On the way to the party in Cambridge I did some mildly crazy stuff to cut out the overhead involved in parsing large ini files that don't change that often by "serialising" the data structure as a .so by emitting C code that was then wrapped inside some boilerplate routines to handle all the library stuff (such as initialising the hash table inside _init and freeing it in _fini). This turned into an interesting learning experience with glib2 (a library I previously hadn't written anything with): I didn't have the API docs installed, so I picked things up by reading the header files (and found gems like g_blow_chunks). The library stuff is done, I "just" have to write the emitter and see what whacky stuff I can do with make so you'd just dump an ini file (e.g. foo.ini) in the right directory and run "make foo.ini" to get your library.
Regardless of whether it has any practical use, it was a fun way to spend about four hours :).

My next mini-project is to extend the ini-file format to support inheritance. This would actually be of use in FreeCNC as there is quite a large intersection between the ini files used for Tiberium Dawn and for Red Alert (which I haven't yet explicitly written because e.g. "raunits.ini" would have a lot from "units.ini" [i.e. data duplication]).
XML is more or less out of the question as ini files are sufficient anyway (this is just me being anal about data duplication) and ini files were what were used by Westwood in their games (so mods can be ported quicker).

Also, if you write C++ that uses the STL, you probably will appreciate StlFilt.

Life
Moved into my new home for the next ten weeks on Sunday, didn't get net access until Monday due to some absent mindedness on my part (forgot my own cat5 cable, and didn't get to the shop in time). University net access is good, apt-get runs just as fast as if it was running from a local mirror. Timetable starts tomorrow, and an exam Wednesday (need to get 80% on each of the four sections to pass, and it is 20% of one of the modules I'm taking this year). So far, I have managed to keep my room reasonably tidy.

Code
Yesterday evening, I added write support to the VFS (for external files only). The VFS lacked this before as hardly any of the code needed to write to anything. Also started making the dispatcher code less of a quick-n-dirty, proof of concept hack.

Yes, I have been outside my room.

I'm writing this entry after returning from my final SWLUG meeting (until December or so), which ended with pjdowner, Robot101 and I going round to alan and telsa's house. Phil was picking up an IBM harddrive that had failed and said he'd try the various IBM tools to repair it. Alan managed to offload some rather interesting pieces of junk to Rob (who has a friend that wants circuit boards etc. for making abstract art).

On Sunday, I got an eight port hub from Robot101 on the cheap and obtained some cabling from Maplins with the intention of turning my old workstation into a firewall so that my parents can use my cable modem while I'm away at uni (University of Warwick, for Maths with Comp.
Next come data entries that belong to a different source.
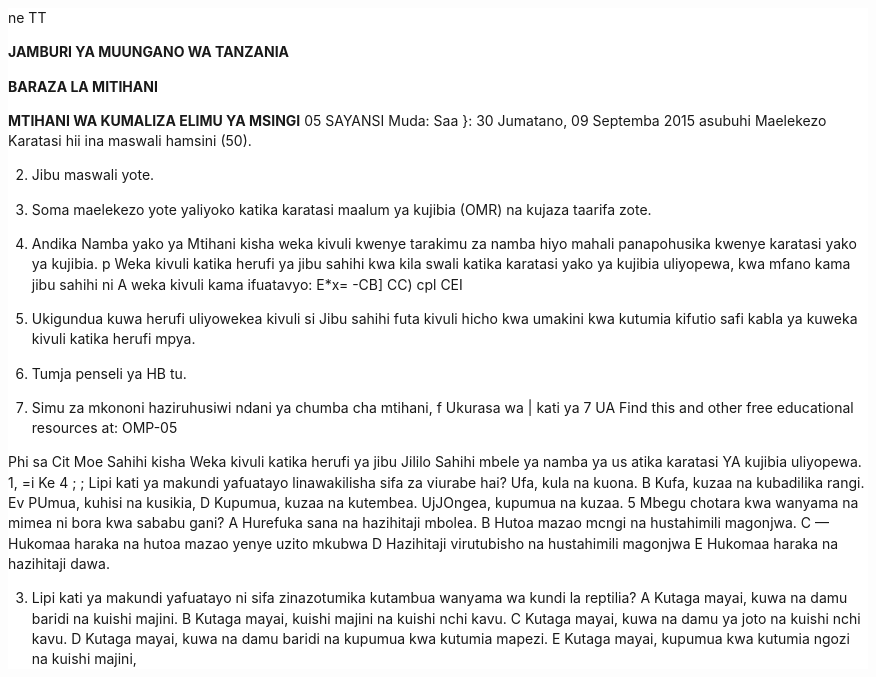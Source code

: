 ne TT

**JAMBURI YA MUUNGANO WA TANZANIA**

**BARAZA LA MITIHANI**

**MTIHANI WA KUMALIZA ELIMU YA MSINGI**
05 SAYANSI
Muda: Saa }: 30 Jumatano, 09 Septemba 2015 asubuhi
Maelekezo
Karatasi hii ina maswali hamsini (50).

2. Jibu maswali yote.

3. Soma maelekezo yote yaliyoko katika karatasi maalum ya kujibia (OMR) na kujaza taarifa zote.

4. Andika Namba yako ya Mtihani kisha weka kivuli kwenye tarakimu za namba hiyo mahali panapohusika kwenye karatasi yako ya kujibia. p
Weka kivuli katika herufi ya jibu sahihi kwa kila swali katika karatasi yako ya kujibia uliyopewa, kwa mfano kama jibu sahihi ni A weka kivuli kama ifuatavyo:
E*x= -CB] CC) cpl CEI

6. Ukigundua kuwa herufi uliyowekea kivuli si Jibu sahihi futa kivuli hicho kwa umakini kwa kutumia kifutio safi kabla ya kuweka kivuli katika herufi mpya.

7. Tumja penseli ya HB tu.

8. Simu za mkononi haziruhusiwi ndani ya chumba cha mtihani,
f
Ukurasa wa | kati ya 7
UA
Find this and other free educational resources at:
OMP-05

Phi sa Cit
Moe Sahihi kisha Weka kivuli katika herufi ya jibu Jililo Sahihi mbele ya namba ya us atika karatasi YA kujibia uliyopewa.
1, =i Ke 4 ; ;
Lipi kati ya makundi yafuatayo linawakilisha sifa za viurabe hai?
Ufa, kula na kuona. B Kufa, kuzaa na kubadilika rangi.
Ev PUmua, kuhisi na kusikia, D Kupumua, kuzaa na kutembea.
UjJOngea, kupumua na kuzaa.
5 Mbegu chotara kwa wanyama na mimea ni bora kwa sababu gani?
   A Hurefuka sana na hazihitaji mbolea.
   B Hutoa mazao mcngi na hustahimili magonjwa.
   C — Hukomaa haraka na hutoa mazao yenye uzito mkubwa
   D Hazihitaji virutubisho na hustahimili magonjwa
   E Hukomaa haraka na hazihitaji dawa.

3. Lipi kati ya makundi yafuatayo ni sifa zinazotumika kutambua wanyama wa kundi la reptilia?
   A Kutaga mayai, kuwa na damu baridi na kuishi majini.
   B Kutaga mayai, kuishi majini na kuishi nchi kavu.
   C Kutaga mayai, kuwa na damu ya joto na kuishi nchi kavu.
   D Kutaga mayai, kuwa na damu baridi na kupumua kwa kutumia mapezi.
   E Kutaga mayai, kupumua kwa kutumia ngozi na kuishi majini,
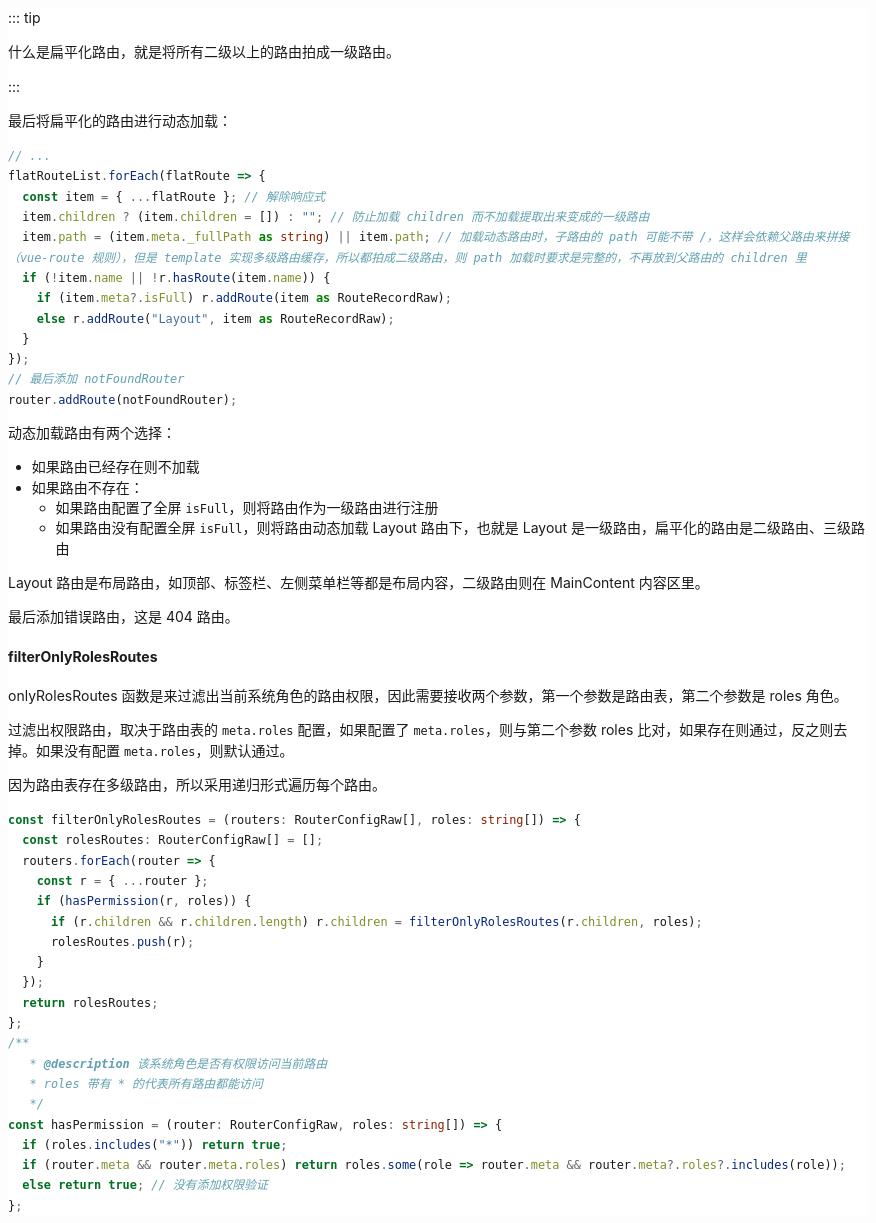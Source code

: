 ::: tip

什么是扁平化路由，就是将所有二级以上的路由拍成一级路由。

:::

最后将扁平化的路由进行动态加载：

```typescript
// ...
flatRouteList.forEach(flatRoute => {
  const item = { ...flatRoute }; // 解除响应式
  item.children ? (item.children = []) : ""; // 防止加载 children 而不加载提取出来变成的一级路由
  item.path = (item.meta._fullPath as string) || item.path; // 加载动态路由时，子路由的 path 可能不带 /，这样会依赖父路由来拼接（vue-route 规则），但是 template 实现多级路由缓存，所以都拍成二级路由，则 path 加载时要求是完整的，不再放到父路由的 children 里
  if (!item.name || !r.hasRoute(item.name)) {
    if (item.meta?.isFull) r.addRoute(item as RouteRecordRaw);
    else r.addRoute("Layout", item as RouteRecordRaw);
  }
});
// 最后添加 notFoundRouter
router.addRoute(notFoundRouter);
```

动态加载路由有两个选择：

- 如果路由已经存在则不加载
- 如果路由不存在：
  - 如果路由配置了全屏 `isFull`，则将路由作为一级路由进行注册
  - 如果路由没有配置全屏 `isFull`，则将路由动态加载 Layout 路由下，也就是 Layout 是一级路由，扁平化的路由是二级路由、三级路由

Layout 路由是布局路由，如顶部、标签栏、左侧菜单栏等都是布局内容，二级路由则在 MainContent 内容区里。

最后添加错误路由，这是 404 路由。

#### filterOnlyRolesRoutes

onlyRolesRoutes 函数是来过滤出当前系统角色的路由权限，因此需要接收两个参数，第一个参数是路由表，第二个参数是 roles 角色。

过滤出权限路由，取决于路由表的 `meta.roles` 配置，如果配置了 `meta.roles`，则与第二个参数 roles 比对，如果存在则通过，反之则去掉。如果没有配置 `meta.roles`，则默认通过。

因为路由表存在多级路由，所以采用递归形式遍历每个路由。

```typescript
const filterOnlyRolesRoutes = (routers: RouterConfigRaw[], roles: string[]) => {
  const rolesRoutes: RouterConfigRaw[] = [];
  routers.forEach(router => {
    const r = { ...router };
    if (hasPermission(r, roles)) {
      if (r.children && r.children.length) r.children = filterOnlyRolesRoutes(r.children, roles);
      rolesRoutes.push(r);
    }
  });
  return rolesRoutes;
};
/**
   * @description 该系统角色是否有权限访问当前路由
   * roles 带有 * 的代表所有路由都能访问
   */
const hasPermission = (router: RouterConfigRaw, roles: string[]) => {
  if (roles.includes("*")) return true;
  if (router.meta && router.meta.roles) return roles.some(role => router.meta && router.meta?.roles?.includes(role));
  else return true; // 没有添加权限验证
};
```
Sci.) Still random problems with ntl's DHCP not working when plugged into the would be firewall (will probably have to import lease from current workstation and hack it to work).

More Uni. related stuff: I have a pile of exercises on differential and integral calculus, trig and inequalities to work though. The payoff is that the exam all first year Maths students have to sit is contained inside the exercises (I have a strong suspicion that "sqrt(x + sqrt(x + sqrt(x) ) )" will come up on the differentiation).

Coding: Not much. Probably related to my recent joining and participating of #C++ on freenode (as well as odd sleeping patterns). Started writing a Dispatcher for FreeCNC into which ui/input.cpp and ui/selection.cpp will hook. The Dispatcher will handle relevant input and game events so that game sessions can be stored to disk and played back (mainly to make things easier to test fixes to the anim code). The main things left to do are how to track adding and removing units and structures (so that stored orders will always map to the right thing), and getting the events to be replayed at the right time. The next step is to make the Dispatcher read/write stuff from/to the network layer, which will result in low security (relies on non h4x0r3d clients) multlplayer now (more as a proof of concept), and better security when the server is done (i.e. all calculations done server end, then relevant info pushed out to clients).

9 Sep 2002 (updated 9 Sep 2002 at 22:08 UTC) »

Hopefully, the level of Real Life that requires instant processing should drop to near zero levels for the next few days so I can get back to coding.

Still todo for FreeCNC 0.2.1:

  • Fix big endian bug in video code. I think the bug is either in the scaling code or the drawing code, should dump some decoded data on the Sparc Woody box to find out.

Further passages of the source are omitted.